28 Er sandte Juda an Josef voraus, damit dieser ihm bis nach Goschen entgegenkomme. Als sie im Land Goschen angekommen waren,
29 ließ Josef seinen Wagen anspannen und fuhr seinem Vater Israel nach Goschen entgegen. Als er ihn sah, fiel er ihm um den Hals und weinte lange.
30 Dann sagte Israel zu Josef: Nun will ich gern sterben, nachdem ich dein Angesicht gesehen habe und weiß, dass du noch am Leben bist.
31 Darauf sprach Josef zu seinen Brüdern und zur Familie seines Vaters: Ich gehe hinauf und erstatte dem Pharao Bericht und melde ihm: Meine Brüder und die Familie meines Vaters, die im Land Kanaan waren, sind bei mir angekommen.
32 Die Leute sind Schafhirten; sie treiben nämlich Viehzucht und haben ihre Schafe, ihre Rinder und ihre ganze Habe mitgebracht.
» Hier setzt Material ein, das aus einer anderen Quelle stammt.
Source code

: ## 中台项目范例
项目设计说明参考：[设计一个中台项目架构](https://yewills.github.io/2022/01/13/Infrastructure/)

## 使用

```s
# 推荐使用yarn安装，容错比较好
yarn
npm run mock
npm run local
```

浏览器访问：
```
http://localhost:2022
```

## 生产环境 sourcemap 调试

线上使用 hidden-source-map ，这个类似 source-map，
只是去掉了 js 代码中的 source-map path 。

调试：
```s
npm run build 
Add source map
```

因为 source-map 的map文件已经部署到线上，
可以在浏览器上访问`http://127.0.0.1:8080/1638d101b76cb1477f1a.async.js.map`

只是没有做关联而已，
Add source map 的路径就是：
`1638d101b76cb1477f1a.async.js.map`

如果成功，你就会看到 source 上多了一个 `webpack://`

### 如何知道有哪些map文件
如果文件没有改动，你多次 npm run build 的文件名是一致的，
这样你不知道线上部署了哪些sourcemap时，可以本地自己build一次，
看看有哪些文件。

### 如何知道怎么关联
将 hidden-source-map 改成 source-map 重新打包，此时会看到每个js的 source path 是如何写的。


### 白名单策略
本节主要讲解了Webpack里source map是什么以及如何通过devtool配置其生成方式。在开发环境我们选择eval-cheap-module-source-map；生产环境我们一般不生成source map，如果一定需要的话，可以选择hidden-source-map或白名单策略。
33 Wenn nun der Pharao euch rufen lässt und euch fragt: Was ist euer Beruf?,
34 dann antwortet: Deine Knechte sind Viehzüchter gewesen von ihrer Jugend an bis jetzt, sowohl wir wie unsere Väter, damit ihr im Land Goschen bleiben dürft. Denn die Ägypter hegen gegen die Viehhirten eine große Abneigung.
Quelle: Die Bibel in der Herder-Übersetzung
Ein weiterer Höhepunkt. Die Begegnung des lange tot geglaubten Sohnes mit dem Vater. Wieder ein bewegender Moment. Wieder wird das Sterben thematisiert, ohne Verzweiflung und mit Seelenruhe. Und der Horizont weitet sich auch diesmal. Dank der Vermittlung von Josef lässt sich die ganze Gruppe im Lande Goschen nieder. Das ist weidereiches Grenzland am Nildelta. Sie werden deutlich als Viehhirten bezeichnet. Welche Rolle ausländische Viehhirten in der ägyptischen Agrar- und Ansiedlungspolitik spielten, ist historisch nicht ganz geklärt. Es ist aber auf jeden Fall für den Fortgang der Geschichte wichtig, denn hier werden grundlegende Ressourcen angelegt zur Bekämpfung der bevorstehenden Hungersnot. Es wird deutlich, dass Gottes Verheißungen nie an einem Punkt oder einem Sachverhalt in dieser Welt aufhören. Jeder erfüllte Moment bringt eine Horizonterweiterung mit sich. Wir dürfen diese erfüllten Momente genießen, uns an ihnen freuen, den Gefühlen dabei freien Lauf lassen. Aber irgendwann darf auch die Neugier wachsen, wie es denn wohl weitergeht mit Gottes Geschichte und mit uns. Noch ein anderer Aspekt ist beachtenswert: Jakob sendet seinen Sohn Juda voraus. Er ist schon länger Sprecher der Brüder und damit Vermittler zwischen Josef und Jakob, letztlich Vermittler zwischen dem Pharao und Israel. Dass für Gottes Geschichte mit Israel – und dann für uns – Vermittler erwählt werden und eine wichtige Rolle spielen, ist bedenkenswert. Wir als heutige Leserinnen und Leser dürfen blitzlichtartig an andere Vermittler denken, die für Jakob und Josef noch in weiter Zukunft liegen, beispielsweise an Moses, an David, an den Gottesknecht aus dem Jesajabuch und natürlich an den Davididen aus dem Stamme Juda: Jesus von Nazareth.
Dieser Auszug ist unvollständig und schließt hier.